L’innovation et les percées scientifiques apportent les solutions les meilleures et les plus durables aux défis auxquels l’humanité est confrontée : qu’il s’agisse de problèmes écologiques ou épidémiologiques, les nouvelles technologies et les solutions médicales innovantes permettent de relever ces défis. Si nous ne protégeons pas la propriété intellectuelle, nous risquons de finir par stagner sur le plan technologique et de parvenir à une situation catastrophique où l’humanité cesse de progresser. Plus de 7 000 nouveaux médicaments sont aujourd’hui  en développement dans le monde. Actuellement, plus de 1 800 médicaments oncologiques sont en cours de développement. Il existe 500 médicaments pour les troubles mentaux et près de 1 400 pour les troubles neurologiques. Plus de 1 200 médicaments sont en cours de développement pour lutter contre les maladies infectieuses, 600 pour traiter les troubles cardiovasculaires, 475 pour le diabète de type I et II et 1 120 pour les troubles immunitaires. Les patients diagnostiqués avec  une maladie actuellement incurable, comme la maladie d’Alzheimer, la fibrose kystique, le diabète ou le VIH/sida, méritent  de bénéficier éventuellement d’une cure.
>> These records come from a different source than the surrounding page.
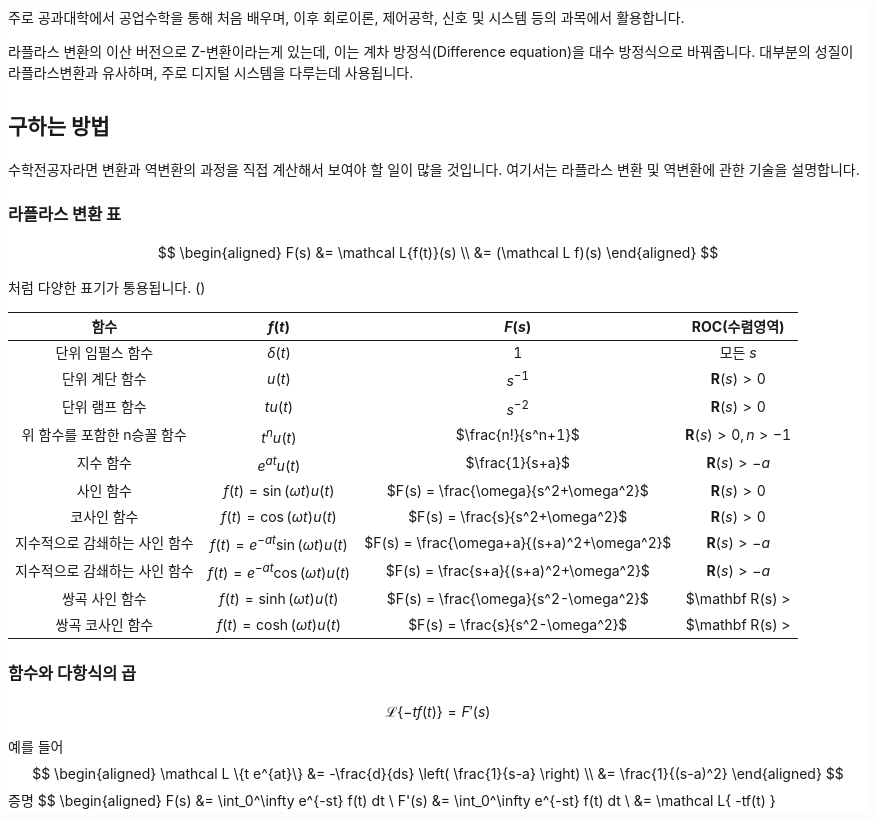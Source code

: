 주로 공과대학에서 공업수학을 통해 처음 배우며, 이후 회로이론, 제어공학, 신호 및 시스템 등의 과목에서 활용합니다.

라플라스 변환의 이산 버전으로 Z-변환이라는게 있는데, 이는 계차 방정식(Difference equation)을 대수 방정식으로 바꿔줍니다. 대부분의 성질이 라플라스변환과 유사하며, 주로 디지털 시스템을 다루는데 사용됩니다.

## 구하는 방법

수학전공자라면 변환과 역변환의 과정을 직접 계산해서 보여야 할 일이 많을 것입니다. 여기서는 라플라스 변환 및 역변환에 관한 기술을 설명합니다.

### 라플라스 변환 표

$$
\begin{aligned}
F(s) &= \mathcal L{f(t)}(s)
\\
&= (\mathcal L f)(s)
\end{aligned}
$$

처럼 다양한 표기가 통용됩니다. ()

|             함수              |               $f(t)$                |                   $F(s)$                   |       ROC(수렴영역)        |
| :---------------------------: | :---------------------------------: | :----------------------------------------: | :------------------------: |
|       단위 임펄스 함수        |            $\delta (t)$             |                     1                      |          모든 $s$          |
|        단위 계단 함수         |               $u(t)$                |                  $s^{-1}$                  |     $\mathbf R(s) > 0$     |
|        단위 램프 함수         |               $tu(t)$               |                  $s^{-2}$                  |     $\mathbf R(s) > 0$     |
|  위 함수를 포함한 n승꼴 함수  |              $t^nu(t)$              |             $\frac{n!}{s^n+1}$             | $\mathbf R(s) > 0, n > -1$ |
|           지수 함수           |            $e^{at}u(t)$             |              $\frac{1}{s+a}$               |    $\mathbf R(s) > -a$     |
|           사인 함수           |     $f(t) = \sin(\omega t)u(t)$     |    $F(s) = \frac{\omega}{s^2+\omega^2}$    |     $\mathbf R(s) > 0$     |
|          코사인 함수          |     $f(t) = \cos(\omega t)u(t)$     |      $F(s) = \frac{s}{s^2+\omega^2}$       |     $\mathbf R(s) > 0$     |
| 지수적으로 감쇄하는 사인 함수 | $f(t) = e^{-at} \sin(\omega t)u(t)$ | $F(s) = \frac{\omega+a}{(s+a)^2+\omega^2}$ |    $\mathbf R(s) > -a$     |
| 지수적으로 감쇄하는 사인 함수 | $f(t) = e^{-at} \cos(\omega t)u(t)$ |   $F(s) = \frac{s+a}{(s+a)^2+\omega^2}$    |    $\mathbf R(s) > -a$     |
|        쌍곡 사인 함수         |    $f(t) = \sinh(\omega t)u(t)$     |    $F(s) = \frac{\omega}{s^2-\omega^2}$    | $\mathbf R(s) > |\omega|$  |
|       쌍곡 코사인 함수        |    $f(t) = \cosh(\omega t)u(t)$     |      $F(s) = \frac{s}{s^2-\omega^2}$       | $\mathbf R(s) > |\omega|$  |

### 함수와 다항식의 곱

$$
\mathcal L \{-t f(t)\} = F' (s)
$$

예를 들어
$$
\begin{aligned}
\mathcal L \{t e^{at}\}
&= -\frac{d}{ds} \left( \frac{1}{s-a} \right)
\\
&= \frac{1}{(s-a)^2}
\end{aligned}
$$
증명
$$
\begin{aligned}
F(s) &= \int_0^\infty e^{-st} f(t) dt \\
F'(s) &= \int_0^\infty e^{-st} f(t) dt \\
&= \mathcal L\{ -tf(t) \}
Il y a eu des développements remarquables au cours des deux dernières décennies. Il y a tout juste 20 ans, être diagnostiqué séropositif était une condamnation à mort rapide. Bien que le VIH n’ait pas encore été guéri, la médecine moderne a réussi à en réduire la sévérité d’une condamnation à mort à une maladie chronique. Le cancer le plus fréquent chez les enfants et les adolescents, la leucémie infantile, peut maintenant être traitée avec un taux de survie de 90%. L’hypertension et le diabète sont traitables de nos jours, mais n’ont toujours pas de remède adéquat. Les percées encourageantes et les reportages médiatiques sur les nouvelles inventions médicales, comme la pleine croissance du foie dans un laboratoire, devraient faire espérer à la société que plusieurs des milliers de maladies qui ne peuvent pas encore être guéries ou traitées pourront éventuellement être guéries. Afin de raccourcir et même d’éliminer des listes telles que celle présentée ci-dessous, une approche réglementaire intelligente en matière d’innovation et de science est nécessaire, grâce à laquelle les innovateurs et les investisseurs en innovation seront encouragés.

Lorsqu’un médicament parvient au patient régulier, il s’est écoulé en moyenne 12,5 ans depuis la première découverte de la nouvelle substance active. Les investissements totaux nécessaires pour obtenir une substance active accessible à un patient s’élèvent à environ deux milliards d’euros.

Le potentiel d’innovation de l’Europe dans l’économie mondiale est actuellement à la croisée des chemins. Les populistes des démocraties libérales et des marchés émergents espèrent des gains à court terme en poussant à une érosion continue des droits de propriété intellectuelle. Les percées médicales ont montré à la société une direction positive au cours des dernières décennies :pouvoir guérir ou au moins traiter de nombreuses maladies autrefois mortelles. Bien que cette orientation soit encourageante, il faut aussi reconnaître que la science est encore loin d’être en mesure de traiter et de guérir les plus de 10 000 maladies connues dans le monde. D’autres défis sociétaux doivent être relevés en trouvant des solutions technologiques innovantes sur la manière de nourrir une population mondiale croissante et de faire face aux résultats du changement climatique. Seuls les innovateurs pourront réellement résoudre ces problèmes et aider l’humanité à surmonter les défis sans avoir à réduire le niveau de vie moyen. Il sera primordial de fournir un cadre politique en matière d’innovation qui encourage l’innovation autant que possible. La propriété intellectuelle est un fondement nécessaire à la capacité d’une société de continuer à innover.

La science progresse et peut apporter des solutions à de nombreux problèmes auxquels le monde est confronté. Les innovations dans les technologies environnementales, médicales et agricoles peuvent sortir des milliards de personnes de la pauvreté, nous permettre de vivre plus longtemps et en meilleure santé, et avoir plus de choix dans notre vie quotidienne. L’Europe doit être à la pointe de la science et soutenir des politiques qui favorisent l’innovation et permettent à l’humanité de faire face aux défis susmentionnés.